Stress prematurely weakens the body’s immune system – putting people at greater risk of infections like cancer, heart attacks and COVID-19, warns a new study.

Researchers found that traumatic events — such as the death of a loved one — as well as job stress and discrimination accelerate aging of the immune system, potentially increasing a person’s risk for a whole range of diseases, including heart disease. Huh.

The US team’s findings, published in the Proceedings of the National Academy of Sciences (PNAS), may help explain disparities in age-related health, including the greater toll of the COVID-19 pandemic on the elderly.

Study lead author Dr Eric Klopack, from the University of Southern California (USC), said: “As the world’s population of older adults grows, it is essential to understand age-related health disparities.

“Age-related changes in the immune system play an important role in health decline. This study helps to elucidate the mechanisms involved in accelerated immune aging.”

As people age, the immune system naturally begins a dramatic decline, a condition known as immunosenescence.

With advanced age, Dr. Klopack explained that a person’s immune profile weakens, and includes too many worn-out white blood cells and too few fresh, “stupid” white blood cells to take on new invaders. are ready.

He added: “Immune aging increases the risk of not only cancer but also heart disease, pneumonia, reduces the effectiveness of vaccines and prolongs the aging of the organ system.”

USC researchers decided to see if they could find an association between lifetime exposure to stress — a known contributor to poor health — and decreased strength in the immune system.

They queried and cross-referenced vast data sets from the University of Michigan Health and Retirement Study on the economic, well-being, marital, family status, and public and private support systems of older Americans.

To calculate exposure to different forms of social stress, the team analyzed responses from a national sample of more than 5,700 adults over the age of 50.

Participants answered questionnaires designed to assess respondents’ experiences with social stressors, including stressful life events, chronic stress, everyday hallucinations and lifelong hallucinations.

The participants’ blood samples were analyzed via flow cytometry — a laboratory technique that counts and classifies blood cells as they are passed one by one in a narrow stream in front of a laser.

As expected, those with higher stress scores had older-seeming immune profiles, with lower percentages of fresh disease fighters and higher percentages of worn-out white blood cells.

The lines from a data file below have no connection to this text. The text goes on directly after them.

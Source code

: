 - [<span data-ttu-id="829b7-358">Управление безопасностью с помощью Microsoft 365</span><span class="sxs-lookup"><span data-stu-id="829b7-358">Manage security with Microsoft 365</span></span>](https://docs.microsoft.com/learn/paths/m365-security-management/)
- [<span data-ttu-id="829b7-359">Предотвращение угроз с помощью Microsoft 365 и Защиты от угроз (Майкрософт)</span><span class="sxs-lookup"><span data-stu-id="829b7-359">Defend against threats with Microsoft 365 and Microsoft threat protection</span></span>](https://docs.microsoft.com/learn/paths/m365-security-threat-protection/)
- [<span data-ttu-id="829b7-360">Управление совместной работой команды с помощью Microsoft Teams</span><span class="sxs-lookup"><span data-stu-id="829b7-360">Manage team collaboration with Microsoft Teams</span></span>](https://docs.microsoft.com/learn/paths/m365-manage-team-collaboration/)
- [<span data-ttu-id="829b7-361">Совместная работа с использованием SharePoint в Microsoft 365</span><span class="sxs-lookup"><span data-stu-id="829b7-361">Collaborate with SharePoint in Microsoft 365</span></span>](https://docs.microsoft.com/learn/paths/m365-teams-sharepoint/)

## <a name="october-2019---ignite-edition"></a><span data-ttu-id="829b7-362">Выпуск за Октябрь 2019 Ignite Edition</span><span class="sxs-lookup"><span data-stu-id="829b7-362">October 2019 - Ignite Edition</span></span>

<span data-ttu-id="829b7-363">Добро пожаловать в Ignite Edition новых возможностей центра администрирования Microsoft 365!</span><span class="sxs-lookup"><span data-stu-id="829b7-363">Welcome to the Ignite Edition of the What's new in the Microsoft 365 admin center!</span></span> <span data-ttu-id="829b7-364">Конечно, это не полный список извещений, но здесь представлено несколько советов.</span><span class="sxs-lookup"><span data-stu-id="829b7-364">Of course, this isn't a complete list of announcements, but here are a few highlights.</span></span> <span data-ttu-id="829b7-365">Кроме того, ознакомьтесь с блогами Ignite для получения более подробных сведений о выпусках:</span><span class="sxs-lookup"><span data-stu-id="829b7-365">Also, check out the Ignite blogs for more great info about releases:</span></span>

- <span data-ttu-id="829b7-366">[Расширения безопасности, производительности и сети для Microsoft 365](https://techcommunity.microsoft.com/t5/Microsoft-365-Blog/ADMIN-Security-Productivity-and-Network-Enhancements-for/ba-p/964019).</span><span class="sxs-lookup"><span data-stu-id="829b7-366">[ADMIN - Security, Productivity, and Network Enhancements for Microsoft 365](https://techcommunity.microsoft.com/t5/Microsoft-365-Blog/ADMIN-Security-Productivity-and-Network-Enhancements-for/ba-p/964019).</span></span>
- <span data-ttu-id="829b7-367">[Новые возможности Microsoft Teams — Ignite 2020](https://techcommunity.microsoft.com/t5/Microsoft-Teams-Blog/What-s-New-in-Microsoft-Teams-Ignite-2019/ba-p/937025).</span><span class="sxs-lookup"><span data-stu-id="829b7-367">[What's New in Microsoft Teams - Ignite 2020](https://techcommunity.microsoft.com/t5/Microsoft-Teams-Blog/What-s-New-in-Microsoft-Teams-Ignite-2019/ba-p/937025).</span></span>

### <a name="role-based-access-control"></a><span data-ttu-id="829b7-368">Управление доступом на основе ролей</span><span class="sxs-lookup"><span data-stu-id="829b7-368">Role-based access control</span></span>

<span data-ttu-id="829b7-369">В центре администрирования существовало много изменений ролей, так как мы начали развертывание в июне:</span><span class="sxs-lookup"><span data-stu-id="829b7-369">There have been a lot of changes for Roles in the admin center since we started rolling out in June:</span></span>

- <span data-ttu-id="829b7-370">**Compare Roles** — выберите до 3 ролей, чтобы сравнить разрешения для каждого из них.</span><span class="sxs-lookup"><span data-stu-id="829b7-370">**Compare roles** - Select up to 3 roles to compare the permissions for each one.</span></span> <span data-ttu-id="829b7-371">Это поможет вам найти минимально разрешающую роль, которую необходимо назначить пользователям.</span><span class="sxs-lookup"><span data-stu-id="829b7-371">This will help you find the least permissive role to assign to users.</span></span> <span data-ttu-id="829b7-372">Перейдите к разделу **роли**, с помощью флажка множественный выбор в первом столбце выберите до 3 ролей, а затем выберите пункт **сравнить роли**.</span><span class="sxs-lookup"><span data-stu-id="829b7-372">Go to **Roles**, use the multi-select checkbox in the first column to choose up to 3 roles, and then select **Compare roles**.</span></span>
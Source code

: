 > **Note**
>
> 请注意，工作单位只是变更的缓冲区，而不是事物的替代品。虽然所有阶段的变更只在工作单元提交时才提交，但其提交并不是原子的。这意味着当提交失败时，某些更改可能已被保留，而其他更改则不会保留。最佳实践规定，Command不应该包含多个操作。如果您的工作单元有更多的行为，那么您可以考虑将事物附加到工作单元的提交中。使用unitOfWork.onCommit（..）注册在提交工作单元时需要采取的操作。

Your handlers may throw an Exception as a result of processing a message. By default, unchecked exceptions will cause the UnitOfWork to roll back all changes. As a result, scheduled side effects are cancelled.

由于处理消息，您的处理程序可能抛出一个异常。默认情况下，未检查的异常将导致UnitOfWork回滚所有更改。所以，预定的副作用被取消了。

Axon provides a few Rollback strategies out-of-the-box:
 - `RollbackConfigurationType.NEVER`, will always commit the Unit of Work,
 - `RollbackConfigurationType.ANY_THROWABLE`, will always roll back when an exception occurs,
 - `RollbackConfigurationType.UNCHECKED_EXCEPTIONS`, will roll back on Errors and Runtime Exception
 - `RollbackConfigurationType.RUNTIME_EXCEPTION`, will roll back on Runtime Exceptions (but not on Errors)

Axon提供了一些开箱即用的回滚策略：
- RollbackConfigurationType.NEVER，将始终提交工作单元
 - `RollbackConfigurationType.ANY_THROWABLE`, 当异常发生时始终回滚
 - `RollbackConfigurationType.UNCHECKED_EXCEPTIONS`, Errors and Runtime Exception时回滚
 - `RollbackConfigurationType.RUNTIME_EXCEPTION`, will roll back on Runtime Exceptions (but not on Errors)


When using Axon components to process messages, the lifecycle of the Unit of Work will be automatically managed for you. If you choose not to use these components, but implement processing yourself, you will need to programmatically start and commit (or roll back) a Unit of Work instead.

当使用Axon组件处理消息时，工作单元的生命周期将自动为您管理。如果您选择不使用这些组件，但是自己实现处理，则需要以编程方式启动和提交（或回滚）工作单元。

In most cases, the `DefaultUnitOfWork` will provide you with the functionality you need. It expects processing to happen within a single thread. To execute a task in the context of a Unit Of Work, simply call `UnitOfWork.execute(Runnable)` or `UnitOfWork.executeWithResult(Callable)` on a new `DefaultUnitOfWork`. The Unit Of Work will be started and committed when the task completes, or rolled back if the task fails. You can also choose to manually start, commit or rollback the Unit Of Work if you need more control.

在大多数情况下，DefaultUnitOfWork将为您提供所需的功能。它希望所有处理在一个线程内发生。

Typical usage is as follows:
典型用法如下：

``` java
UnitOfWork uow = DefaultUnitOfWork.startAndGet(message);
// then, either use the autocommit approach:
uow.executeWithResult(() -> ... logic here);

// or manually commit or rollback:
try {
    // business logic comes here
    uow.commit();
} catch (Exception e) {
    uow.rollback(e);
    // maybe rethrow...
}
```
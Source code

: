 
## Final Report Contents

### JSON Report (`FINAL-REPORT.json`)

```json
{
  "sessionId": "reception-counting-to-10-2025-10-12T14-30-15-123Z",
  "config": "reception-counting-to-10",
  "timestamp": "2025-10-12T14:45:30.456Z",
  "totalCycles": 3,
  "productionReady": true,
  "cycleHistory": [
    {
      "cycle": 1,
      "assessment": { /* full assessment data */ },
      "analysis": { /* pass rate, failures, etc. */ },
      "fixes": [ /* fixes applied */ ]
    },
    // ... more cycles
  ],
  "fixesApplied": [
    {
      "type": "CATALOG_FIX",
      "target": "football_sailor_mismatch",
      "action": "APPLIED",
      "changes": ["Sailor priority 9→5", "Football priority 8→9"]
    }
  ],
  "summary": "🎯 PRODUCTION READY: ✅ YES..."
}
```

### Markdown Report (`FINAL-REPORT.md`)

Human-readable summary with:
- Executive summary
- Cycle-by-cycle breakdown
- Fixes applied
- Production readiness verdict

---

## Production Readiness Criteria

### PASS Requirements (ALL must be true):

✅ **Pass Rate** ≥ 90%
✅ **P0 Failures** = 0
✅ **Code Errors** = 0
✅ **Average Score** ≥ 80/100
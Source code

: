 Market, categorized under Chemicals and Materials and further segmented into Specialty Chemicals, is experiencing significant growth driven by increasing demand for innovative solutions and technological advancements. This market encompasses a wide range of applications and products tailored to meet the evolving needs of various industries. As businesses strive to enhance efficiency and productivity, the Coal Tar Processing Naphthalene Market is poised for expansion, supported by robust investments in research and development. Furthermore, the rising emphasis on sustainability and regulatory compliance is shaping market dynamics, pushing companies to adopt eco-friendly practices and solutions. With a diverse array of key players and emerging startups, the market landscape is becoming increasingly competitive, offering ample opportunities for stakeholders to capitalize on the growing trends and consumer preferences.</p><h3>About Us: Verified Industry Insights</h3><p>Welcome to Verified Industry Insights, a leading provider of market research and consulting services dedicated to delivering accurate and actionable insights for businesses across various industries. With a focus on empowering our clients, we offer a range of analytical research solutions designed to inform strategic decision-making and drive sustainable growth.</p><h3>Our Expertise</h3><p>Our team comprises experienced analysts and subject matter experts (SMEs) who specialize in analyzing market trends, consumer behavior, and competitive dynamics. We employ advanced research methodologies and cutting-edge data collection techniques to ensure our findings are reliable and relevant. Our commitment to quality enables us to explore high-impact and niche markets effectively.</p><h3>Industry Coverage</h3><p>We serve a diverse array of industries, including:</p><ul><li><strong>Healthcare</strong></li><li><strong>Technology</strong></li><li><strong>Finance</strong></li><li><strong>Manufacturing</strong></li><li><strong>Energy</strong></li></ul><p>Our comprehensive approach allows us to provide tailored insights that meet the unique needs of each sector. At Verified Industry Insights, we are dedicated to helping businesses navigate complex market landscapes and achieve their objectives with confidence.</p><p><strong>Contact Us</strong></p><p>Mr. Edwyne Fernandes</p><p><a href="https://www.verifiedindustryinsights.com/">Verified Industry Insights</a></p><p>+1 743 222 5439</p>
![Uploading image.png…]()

Dr Klopack said: “The association between less prepared, or naive, T cells to respond to stressful life events remained strong even after controlling for education, smoking, drinking, BMI and race or ethnicity.”

Some sources of stress may be impossible to control, but researchers say there may be a solution.

Dr Klopack said: “T-cells – a vital component of immunity – mature in a gland called the thymus, which sits just in front of and above the heart.

“As people age, the tissue in their thymus shrinks and is replaced by fatty tissue, resulting in reduced production of immune cells.

“Previous research suggests that this process is accelerated by lifestyle factors such as poor diet and low exercise, both of which are associated with social stress.”

He continued: “In this study, after statistically controlling for poor diet and less exercise, the association between stress and accelerated immune aging was not as strong.

“This means that people who experience more stress tend to have poorer diet and exercise habits, partly explaining why they have more accelerated immune aging.”

He added that improving diet and exercise in older adults may help compensate for stress-associated immune aging.

Additionally, he says that cytomegalovirus (CMV) may be a target of interference.

Klopack said: “CMV is a common, usually asymptomatic virus in humans and is known to have a strong effect on accelerating immune aging.

“Like shingles or cold sores, CMV is dormant most of the time but can flare up, especially when a person is experiencing high stress.

“In this study, statistically controlling for CMV positivity also reduced the association between stress and accelerated immune aging.

“Therefore, widespread CMV vaccination may be a relatively simple and potentially powerful intervention that may reduce the immune aging effects of the strain.”